━━ MATERIAL FOR THIS TASK
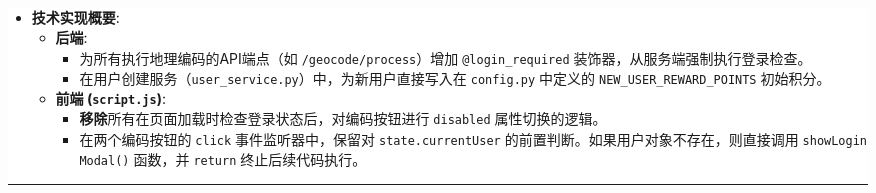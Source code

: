 *   **技术实现概要**:
    *   **后端**:
        *   为所有执行地理编码的API端点（如 `/geocode/process`）增加 `@login_required` 装饰器，从服务端强制执行登录检查。
        *   在用户创建服务（`user_service.py`）中，为新用户直接写入在 `config.py` 中定义的 `NEW_USER_REWARD_POINTS` 初始积分。
    *   **前端 (`script.js`)**:
        *   **移除**所有在页面加载时检查登录状态后，对编码按钮进行 `disabled` 属性切换的逻辑。
        *   在两个编码按钮的 `click` 事件监听器中，保留对 `state.currentUser` 的前置判断。如果用户对象不存在，则直接调用 `showLoginModal()` 函数，并 `return` 终止后续代码执行。

---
━━━━
## TASK REQUIREMENTS
Each word of the data should be repeated exactly, and the pictures left out.

## OUTPUT OF THE EXERCISE
Source code

: *   **技术实现概要**:
    *   **后端**:
        *   为所有执行地理编码的API端点（如 `/geocode/process`）增加 `@login_required` 装饰器，从服务端强制执行登录检查。
        *   在用户创建服务（`user_service.py`）中，为新用户直接写入在 `config.py` 中定义的 `NEW_USER_REWARD_POINTS` 初始积分。
    *   **前端 (`script.js`)**:
        *   **移除**所有在页面加载时检查登录状态后，对编码按钮进行 `disabled` 属性切换的逻辑。
        *   在两个编码按钮的 `click` 事件监听器中，保留对 `state.currentUser` 的前置判断。如果用户对象不存在，则直接调用 `showLoginModal()` 函数，并 `return` 终止后续代码执行。

---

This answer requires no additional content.